De reptiles y anfibios. Estábamos los del gremio del periodismo cultural en Alcañiz, oreando las entrañas del oficio en un curso bajo el guante de satén de Eva Defior. Cenaba en la terraza de mi hotel cuando vi en su fachada media docena de lagartos de un palmo y de color gris cementoso.
Algo pasmado por el hallazgo, y rodeado de tanta sugestión gótica, renacentista y barroca como se concentra en la Plaza de España de esa ciudad, estaba a punto de decidir que componían una inopinada incrustación decorativa. Pero, con mi asombro en alza, empezaron a corretear por la pared, y tampoco eran lagartos.
La escueta camarera me informó: eran salamanquesas o dragones, y hay más formas de llamarlos. La salamanquesa, un reptil, nada tiene que ver –con ese nombre tan propicio para una empresa de autobuses regionales–, con la salamandra, un anfibio negro-amarillo.
Gaudí dio inmortalidad –y salida comercial en las tiendas de regalos– a las salamandras, colocando una colosal en la escalinata de entrada al Parque Güell, núcleo duro de concentración de selfis. Siguiendo la muy larga tradición de adornar los templos con animales, también situó alguna salamanquesa en la Sagrada Familia.
Y algo tendrá la salamandra que da marca a la productora de Fernando Colomo y a una editorial española, mientras que Alain Tanner inauguró el solito el Nuevo Cine Suizo –todo arte aspira a nuevo hasta hacerse viejo– con, precisamente, La salamandra (1971).

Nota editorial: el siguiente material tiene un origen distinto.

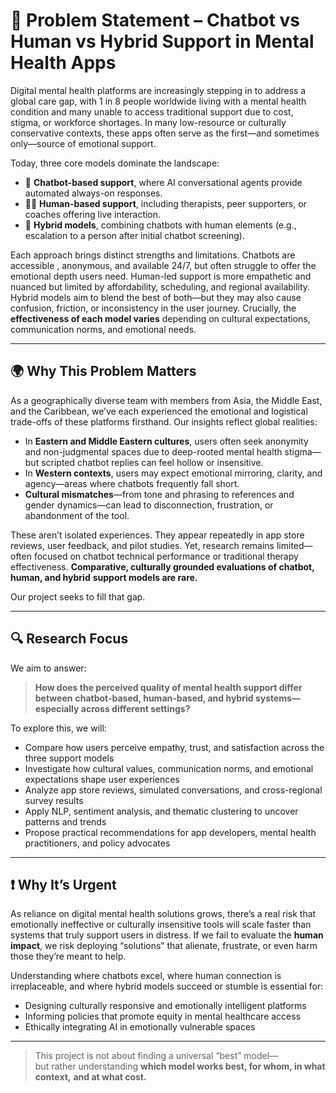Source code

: 
# 🧠 Problem Statement – Chatbot vs Human vs Hybrid Support in Mental Health Apps

Digital mental health platforms are increasingly stepping in to address a global
care gap, with 1 in 8 people worldwide living with a mental health condition and
many unable to access traditional support due to cost, stigma, or workforce
shortages. In many low-resource or culturally conservative contexts, these apps
often serve as the first—and sometimes only—source of emotional support.

Today, three core models dominate the landscape:

- 🤖 **Chatbot-based support**, where AI conversational agents provide automated
always-on responses.
- 🧑‍⚕️ **Human-based support**, including therapists, peer supporters, or
coaches offering live interaction.
- 🔁 **Hybrid models**, combining chatbots with human elements (e.g., escalation
to a person after initial chatbot screening).

Each approach brings distinct strengths and limitations. Chatbots are accessible
, anonymous, and available 24/7, but often struggle to offer the emotional depth
users need. Human-led support is more empathetic and nuanced but limited by
affordability, scheduling, and regional availability. Hybrid models aim to blend
the best of both—but they may also cause confusion, friction, or inconsistency
in the user journey. Crucially, the **effectiveness of each model varies**
depending on cultural expectations, communication norms, and emotional needs.

---

## 🌍 Why This Problem Matters

As a geographically diverse team with members from Asia, the Middle East, and
the Caribbean, we’ve each experienced the emotional and logistical trade-offs of
these platforms firsthand. Our insights reflect global realities:

- In **Eastern and Middle Eastern cultures**, users often seek anonymity and
non-judgmental spaces due to deep-rooted mental health stigma—but scripted
chatbot replies can feel hollow or insensitive.
- In **Western contexts**, users may expect emotional mirroring, clarity, and
agency—areas where chatbots frequently fall short.
- **Cultural mismatches**—from tone and phrasing to references and gender
dynamics—can lead to disconnection, frustration, or abandonment of the tool.

These aren’t isolated experiences. They appear repeatedly in app store reviews,
user feedback, and pilot studies. Yet, research remains limited—often focused on
chatbot technical performance or traditional therapy effectiveness.
**Comparative, culturally grounded evaluations of chatbot, human, and hybrid**
**support models are rare.**

Our project seeks to fill that gap.

---

## 🔍 Research Focus

We aim to answer:

> **How does the perceived quality of mental health support differ between**
**chatbot-based, human-based, and hybrid systems—especially across different settings?**

To explore this, we will:

- Compare how users perceive empathy, trust, and satisfaction across the three
support models
- Investigate how cultural values, communication norms, and emotional
expectations shape user experiences
- Analyze app store reviews, simulated conversations, and cross-regional survey results
- Apply NLP, sentiment analysis, and thematic clustering to uncover patterns
and trends
- Propose practical recommendations for app developers, mental health
practitioners, and policy advocates

---

## ❗ Why It’s Urgent

As reliance on digital mental health solutions grows, there’s a real risk that
emotionally ineffective or culturally insensitive tools will scale faster than
systems that truly support users in distress. If we fail to evaluate the
**human impact**, we risk deploying “solutions” that alienate, frustrate,
or even harm those they’re meant to help.

Understanding where chatbots excel, where human connection is irreplaceable, and
where hybrid models succeed or stumble is essential for:

- Designing culturally responsive and emotionally intelligent platforms
- Informing policies that promote equity in mental healthcare access
- Ethically integrating AI in emotionally vulnerable spaces

---

> This project is not about finding a universal “best” model—  
> but rather understanding **which model works best, for whom, in what context,**
**and at what cost.**
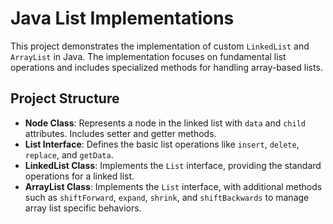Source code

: # Java List Implementations

This project demonstrates the implementation of custom `LinkedList` and `ArrayList` in Java. The implementation focuses on fundamental list operations and includes specialized methods for handling array-based lists.

## Project Structure

- **Node Class**: Represents a node in the linked list with `data` and `child` attributes. Includes setter and getter methods.
- **List Interface**: Defines the basic list operations like `insert`, `delete`, `replace`, and `getData`.
- **LinkedList Class**: Implements the `List` interface, providing the standard operations for a linked list.
- **ArrayList Class**: Implements the `List` interface, with additional methods such as `shiftForward`, `expand`, `shrink`, and `shiftBackwards` to manage array list specific behaviors.
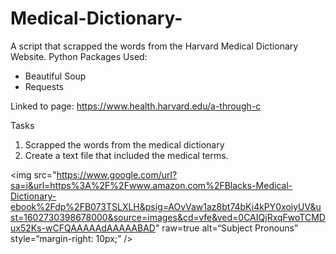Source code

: # Medical-Dictionary-
A script that scrapped the words from the Harvard Medical Dictionary Website.
Python Packages Used:
* Beautiful Soup
* Requests

Linked to page: https://www.health.harvard.edu/a-through-c

Tasks
1. Scrapped the words from the medical dictionary
2. Create a text file that included the medical terms. 


<img src="https://www.google.com/url?sa=i&url=https%3A%2F%2Fwww.amazon.com%2FBlacks-Medical-Dictionary-ebook%2Fdp%2FB073TSLXLH&psig=AOvVaw1az8bt74bKi4kPY0xoiyUV&ust=1602730398678000&source=images&cd=vfe&ved=0CAIQjRxqFwoTCMDux52Ks-wCFQAAAAAdAAAAABAD"
raw=true
alt=“Subject Pronouns”
style=“margin-right: 10px;”
/>
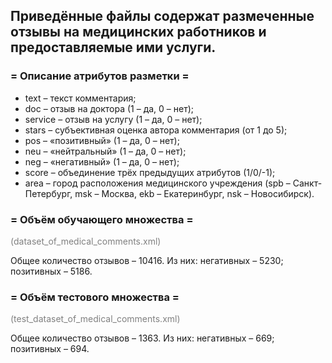 <h2>Приведённые файлы содержат размеченные отзывы на медицинских работников и предоставляемые ими услуги.</h2>

<h3>= Описание атрибутов разметки =</h3>
<ul>
<li>text – текст комментария;</li>
<li>doc – отзыв на доктора (1 – да, 0 – нет);</li>
<li>service – отзыв на услугу (1 – да, 0 – нет);</li>
<li>stars – субъективная оценка автора комментария (от 1 до 5);</li>
<li>pos – «позитивный» (1 – да, 0 – нет);</li>
<li>neu – «нейтральный» (1 – да, 0 – нет);</li>
<li>neg – «негативный» (1 – да, 0 – нет);</li>
<li>score – объединение трёх предыдущих атрибутов (1/0/-1);</li>
<li>area – город расположения медицинского учреждения (spb – Санкт-Петербург, msk – Москва, ekb – Екатеринбург, nsk – Новосибирск).</li>
</ul>


<h3>= Объём обучающего множества =</h3>
<p style="color:grey;">(dataset_of_medical_comments.xml)</p>

<p>Общее количество отзывов – 10416. Из них:
  негативных – 5230; позитивных – 5186.</p>


<h3>= Объём тестового множества =</h3>
<p style="color:grey;">(test_dataset_of_medical_comments.xml)</p>

<p>Общее количество отзывов – 1363. Из них: 
  негативных – 669; позитивных – 694.</p>
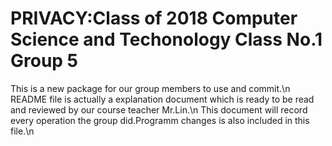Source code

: # PRIVACY:Class of 2018 Computer Science and Techonology Class No.1 Group 5
This is a new package for our group members to use and commit.\n
README file is actually a explanation document which is ready to be read and reviewed by our course teacher Mr.Lin.\n
This document will record every operation the group did.Programm changes is also included in this file.\n
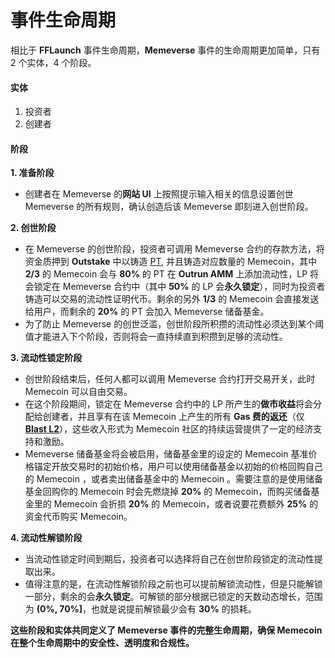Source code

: # 事件生命周期

相比于 **FFLaunch** 事件生命周期，**Memeverse** 事件的生命周期更加简单，只有 2 个实体，4 个阶段。

#### 实体

1. 投资者
2. 创建者

#### 阶段

**1. 准备阶段**

* 创建者在 Memeverse 的**网站 UI** 上按照提示输入相关的信息设置创世 Memeverse 的所有规则，确认创造后该 Memeverse 即刻进入创世阶段。

**2. 创世阶段**

* 在 Memeverse 的创世阶段，投资者可调用 Memeverse 合约的存款方法，将资金质押到 **Outstake** 中以铸造 [PT](../outstake/yield-tokenization/pt.md), 并且铸造对应数量的 Memecoin，其中 **2/3** 的 Memecoin 会与 **80%** 的 PT 在 **Outrun AMM** 上添加流动性，LP 将会锁定在 Memeverse 合约中（其中 **50%** 的 LP 会**永久锁定**），同时为投资者铸造可以交易的流动性证明代币。剩余的另外 **1/3** 的 Memecoin 会直接发送给用户，而剩余的 **20%** 的 PT 会加入 Memeverse 储备基金。
* 为了防止 Memeverse 的创世泛滥，创世阶段所积攒的流动性必须达到某个阈值才能进入下个阶段，否则将会一直持续直到积攒到足够的流动性。

**3. 流动性锁定阶段**

* 创世阶段结束后，任何人都可以调用 Memeverse 合约打开交易开关，此时 Memecoin 可以自由交易。
* 在这个阶段期间，锁定在 Memeverse 合约中的 LP 所产生的**做市收益**将会分配给创建者，并且享有在该 Memecoin 上产生的所有 **Gas 费的返还**（仅 [**Blast L2**](https://docs.blast.io/building/guides/gas-fees)），这些收入形式为 Memecoin 社区的持续运营提供了一定的经济支持和激励。
* Memeverse 储备基金将会被启用，储备基金里的设定的 Memecoin 基准价格锚定开放交易时的初始价格，用户可以使用储备基金以初始的价格回购自己的 Memecoin ，或者卖出储备基金中的 Memecoin 。需要注意的是使用储备基金回购你的 Memecoin 时会先燃烧掉 **20%** 的 Memecoin，而购买储备基金里的 Memecoin 会折损 **20%** 的 Memecoin，或者说要花费额外 **25%** 的资金代币购买 Memecoin。

**4. 流动性解锁阶段**

* 当流动性锁定时间到期后，投资者可以选择将自己在创世阶段锁定的流动性提取出来。
* 值得注意的是，在流动性解锁阶段之前也可以提前解锁流动性，但是只能解锁一部分，剩余的会**永久锁定**。可解锁的部分根据已锁定的天数动态增长，范围为 **(0%, 70%]**，也就是说提前解锁最少会有 **30%** 的损耗。

**这些阶段和实体共同定义了 Memeverse 事件的完整生命周期，确保 Memecoin 在整个生命周期中的安全性、透明度和合规性。**
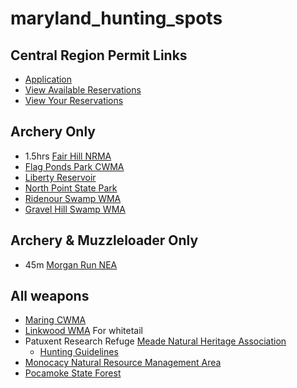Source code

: # maryland_hunting_spots

## Central Region Permit Links
- [Application](https://webapps02.dnr.state.md.us/DNRHarmApp/Request.aspx?ParserValue=Gwynnbrook)
- [View Available Reservations](https://dnr.maryland.gov/wildlife/Pages/publiclands/wmacentral_calendar.aspx)
- [View Your Reservations](https://webapps02.dnr.state.md.us/DNRHarmApp/ViewReservations.aspx?ParserValue=Gwynnbrook)

## Archery Only
- 1.5hrs [Fair Hill NRMA](https://dnr.maryland.gov/publiclands/Pages/central/FairHill/Hunting.aspx)
- [Flag Ponds Park CWMA](https://www.calvertparks.org/hunting.html)
- [Liberty Reservoir](https://dnr.maryland.gov/wildlife/Pages/publiclands/central/liberty.aspx)
- [North Point State Park](https://dnr.maryland.gov/publiclands/Pages/central/NorthPoint/Hunting.aspx)
- [Ridenour Swamp WMA](https://dnr.maryland.gov/wildlife/Pages/publiclands/western/ridenourswamp.aspx)
- [Gravel Hill Swamp WMA](https://dnr.maryland.gov/wildlife/Pages/publiclands/western/gravelhillswamp.aspx)

## Archery & Muzzleloader Only
- 45m [Morgan Run NEA](https://dnr.maryland.gov/publiclands/Pages/central/morganrun.aspx)

## All weapons
- [Maring CWMA](https://dnr.maryland.gov/wildlife/Pages/publiclands/central/maring.aspx)
- [Linkwood WMA](https://dnr.maryland.gov/wildlife/Pages/publiclands/eastern/linkwood.aspx) For whitetail
- Patuxent Research Refuge [Meade Natural Heritage Association](http://www.mnha.net/)
    * [Hunting Guidelines](https://www.fws.gov/uploadedFiles/PRR%20Hunting%20Guidelines%202019-2020%20Final%207.9.19.pdf)
- [Monocacy Natural Resource Management Area](https://dnr.maryland.gov/publiclands/Pages/western/monocacy.aspx)
- [Pocamoke State Forest](https://dnr.maryland.gov/forests/Pages/publiclands/eastern_pocomokeforest.aspx)
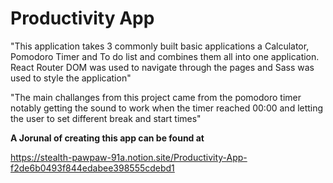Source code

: # Productivity App

"This application takes 3 commonly built basic applications a Calculator, Pomodoro Timer and To do list and combines them all into one application. React Router DOM was used to navigate through the pages and Sass was used to style the application"

"The main challanges from this project came from the pomodoro timer notably getting the sound to work when the timer reached 00:00 and letting the user to set  different break and start times" 

**A Jorunal of creating this app can be found at** 

https://stealth-pawpaw-91a.notion.site/Productivity-App-f2de6b0493f844edabee398555cdebd1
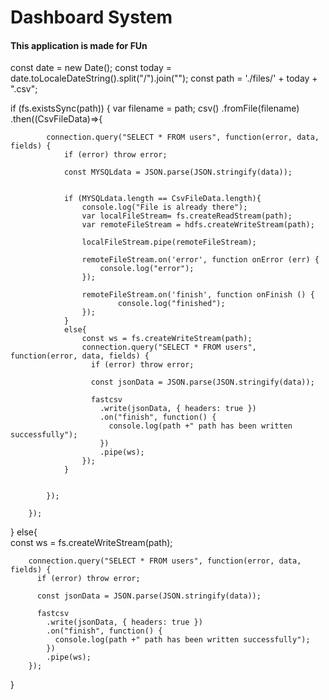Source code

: #  Dashboard System 
#### This application is made for FUn 




const date = new Date();
const today = date.toLocaleDateString().split("/").join("");
const path = './files/' + today + ".csv";

  if (fs.existsSync(path)) {
    var filename = path;
    csv()
        .fromFile(filename)
        .then((CsvFileData)=>{
           
            connection.query("SELECT * FROM users", function(error, data, fields) {
                if (error) throw error;
            
                const MYSQLdata = JSON.parse(JSON.stringify(data));
                

                if (MYSQLdata.length == CsvFileData.length){
                    console.log("File is already there");
                    var localFileStream= fs.createReadStream(path);
                    var remoteFileStream = hdfs.createWriteStream(path);
                    
                    localFileStream.pipe(remoteFileStream);
 
                    remoteFileStream.on('error', function onError (err) {
                        console.log("error");
                    });
                    
                    remoteFileStream.on('finish', function onFinish () {
                            console.log("finished");
                    });          
                }
                else{
                    const ws = fs.createWriteStream(path);
                    connection.query("SELECT * FROM users", function(error, data, fields) {
                      if (error) throw error;
                  
                      const jsonData = JSON.parse(JSON.stringify(data));

                      fastcsv
                        .write(jsonData, { headers: true })
                        .on("finish", function() {
                          console.log(path +" path has been written successfully");
                        })
                        .pipe(ws);
                    });
                }
                
        
            });
        
        });
  }
  else{     
    const ws = fs.createWriteStream(path);


        connection.query("SELECT * FROM users", function(error, data, fields) {
          if (error) throw error;
      
          const jsonData = JSON.parse(JSON.stringify(data));
      
          fastcsv
            .write(jsonData, { headers: true })
            .on("finish", function() {
              console.log(path +" path has been written successfully");
            })
            .pipe(ws);
        });

  }
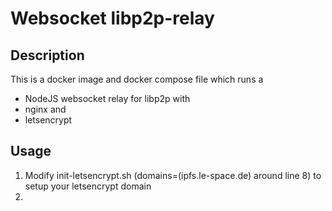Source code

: # Websocket libp2p-relay

## Description 

This is a docker image and docker compose file which runs a 
- NodeJS websocket relay for libp2p with 
- nginx and
- letsencrypt

## Usage 
1. Modify init-letsencrypt.sh (domains=(ipfs.le-space.de) around line 8) to setup your letsencrypt domain 
2. 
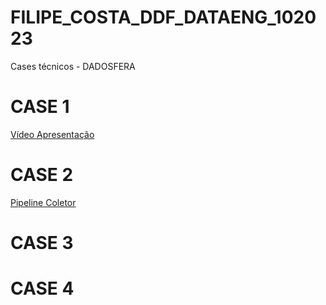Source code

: # FILIPE_COSTA_DDF_DATAENG_102023
Cases técnicos - DADOSFERA

# CASE 1
[Vídeo Apresentação](https://www.youtube.com/watch?v=1tbNbbeWZJc)

# CASE 2
[Pipeline Coletor](https://app.dadosfera.ai/pt-BR/collect/import-files/092c0ae8-edce-47cc-8553-6bb1a3cc8ccd)

# CASE 3

# CASE 4
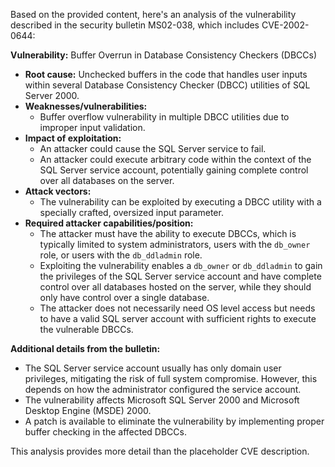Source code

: Based on the provided content, here's an analysis of the vulnerability described in the security bulletin MS02-038, which includes CVE-2002-0644:

**Vulnerability:** Buffer Overrun in Database Consistency Checkers (DBCCs)

*   **Root cause:** Unchecked buffers in the code that handles user inputs within several Database Consistency Checker (DBCC) utilities of SQL Server 2000.
*   **Weaknesses/vulnerabilities:**
    *   Buffer overflow vulnerability in multiple DBCC utilities due to improper input validation.
*   **Impact of exploitation:**
    *   An attacker could cause the SQL Server service to fail.
    *   An attacker could execute arbitrary code within the context of the SQL Server service account, potentially gaining complete control over all databases on the server.
*   **Attack vectors:**
    *   The vulnerability can be exploited by executing a DBCC utility with a specially crafted, oversized input parameter.
*   **Required attacker capabilities/position:**
    *   The attacker must have the ability to execute DBCCs, which is typically limited to system administrators, users with the `db_owner` role, or users with the `db_ddladmin` role.
    *   Exploiting the vulnerability enables a `db_owner` or `db_ddladmin` to gain the privileges of the SQL Server service account and have complete control over all databases hosted on the server, while they should only have control over a single database.
    *   The attacker does not necessarily need OS level access but needs to have a valid SQL server account with sufficient rights to execute the vulnerable DBCCs.

**Additional details from the bulletin:**

*   The SQL Server service account usually has only domain user privileges, mitigating the risk of full system compromise. However, this depends on how the administrator configured the service account.
*   The vulnerability affects Microsoft SQL Server 2000 and Microsoft Desktop Engine (MSDE) 2000.
*   A patch is available to eliminate the vulnerability by implementing proper buffer checking in the affected DBCCs.

This analysis provides more detail than the placeholder CVE description.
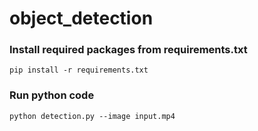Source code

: # object_detection



### Install required packages from requirements.txt

`pip install -r requirements.txt`



### Run python code

`python detection.py --image input.mp4`

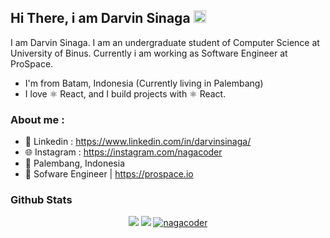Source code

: 
<!-- <p align="center">
<a href="https://darvinsinaga.com" target="_blank">
  <img src="https://raw.githubusercontent.com/sultanzio/sultanzio/main/corsair-wallpaper-previewf.jpg">
</a>
</p> -->


## Hi There, i am Darvin Sinaga <img src="https://media.giphy.com/media/hvRJCLFzcasrR4ia7z/giphy.gif" width="20px">


I am  Darvin Sinaga. I am an undergraduate student of Computer Science at University  of Binus. Currently i am working as Software Engineer at ProSpace.

- I'm from Batam, Indonesia (Currently living in Palembang)
- I love ⚛ React, and I build projects with ⚛ React.


### About me : 

- 📘 Linkedin  : https://www.linkedin.com/in/darvinsinaga/
- 🌐 Instagram : https://instagram.com/nagacoder
- 📌 Palembang, Indonesia
- 📎 Sofware Engineer | https://prospace.io


### Github Stats

<p align="center">
  <img src="https://github-readme-stats.vercel.app/api?username=nagacoder&show_icons=true&theme=blue-green">
  <img src="https://github-readme-stats.vercel.app/api/top-langs/?username=nagacoder&show_icons=true&theme=blue-green&layout=compact">
<a href="https://github.com/ryo-ma/github-profile-trophy"><img src="https://github-profile-trophy.vercel.app/?username=nagacoder" alt="nagacoder" /></a></p>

Un hijo cualquiera. Me retiré a mi habitación con cierta aprensión, pues no era plan encontrarme con una salamanquesa sobre la almohada. Me esperaba algo mucho mejor y, con probabilidad, más inquietante: Un hijo cualquiera (Libros del Asteroide), de Eduardo Halfon.
Es imposible leer por primera vez una de las obras de Eduardo Halfon y no correr a buscar las anteriores
Cuesta no seguir fatigando el calificativo de obra maestra para enmarcar los sucesivos libros de Halfon. Es imposible leer por primera vez una de sus obras, y no correr a buscar las anteriores, y no esperar con ansia las siguientes.
A los círculos concéntricos de su país (Guatemala), su familia judía y él mismo, se añade ahora su hijo, la experiencia seleccionada de la paternidad y del hijo, que entra y sale por los espacios y los tiempos como entran y salen, desde los recuerdos personales, esos personajes insólitos, desorbitados, a veces terribles, que suelen dar una intensidad violenta a los calmados y breves relatos de Halfon. Sin un gramo de grasa.
Con finales donde no busca el autor el impacto de lo inesperado (O’Henry), sino donde el lector encuentra una imprevista y delicada sutileza que lo conmueve. Y no se pierdan la falsa teoría de cómo matar a un sapo (otro anfibio) en agua hirviendo.
El buscador. Albert Serra viene a decir que, con un mapa de ruta poco detallado y con un equipo ligero, emprende los rodajes en actitud de búsqueda. Sus hallazgos culminan en la sala de montaje, su verdadero taller de construcción, donde siempre encuentra y desarrolla algo distinto de lo que buscaba.
Así, en Pacifiction. Así también, el espectador, en ausencia de ruta argumental clara, debe acompañar a Serra en su aventura poscolonial tahitiana, a ver qué encuentra en la experiencia de una sensual inmersión en colores, sombras, músicas y sonidos. Lluvia. Ante una gigantesca ola en el mar azul, por ejemplo.
Puede que no sepa decir si la película le ha gustado o no. Lo que es seguro es que no saldrá de la sala igual que ha entrado. Notará que ahora carga con sensaciones que se transformarán en breves recuerdos inolvidables y difíciles de procesar. Serra dispara desde la pantalla, pero la bala se toma su tiempo para dar en el blanco.